Brief => Find the line containing "Describe the motivations for this proposal." in the data below, then output that line and each one after it exactly, with nothing else.

Document images with source code =>
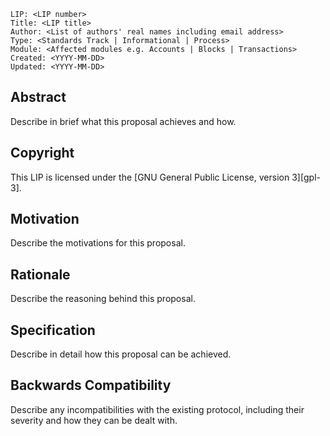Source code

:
 ```
LIP: <LIP number>
Title: <LIP title>
Author: <List of authors' real names including email address>
Type: <Standards Track | Informational | Process>
Module: <Affected modules e.g. Accounts | Blocks | Transactions>
Created: <YYYY-MM-DD>
Updated: <YYYY-MM-DD>
```

## Abstract

Describe in brief what this proposal achieves and how.

## Copyright

This LIP is licensed under the [GNU General Public License, version 3][gpl-3].

## Motivation

Describe the motivations for this proposal.

## Rationale

Describe the reasoning behind this proposal.

## Specification

Describe in detail how this proposal can be achieved.

## Backwards Compatibility

Describe any incompatibilities with the existing protocol, including their severity and how they can be dealt with.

Output for this exercise =>
Describe the motivations for this proposal.

## Rationale

Describe the reasoning behind this proposal.

## Specification

Describe in detail how this proposal can be achieved.

## Backwards Compatibility

Describe any incompatibilities with the existing protocol, including their severity and how they can be dealt with.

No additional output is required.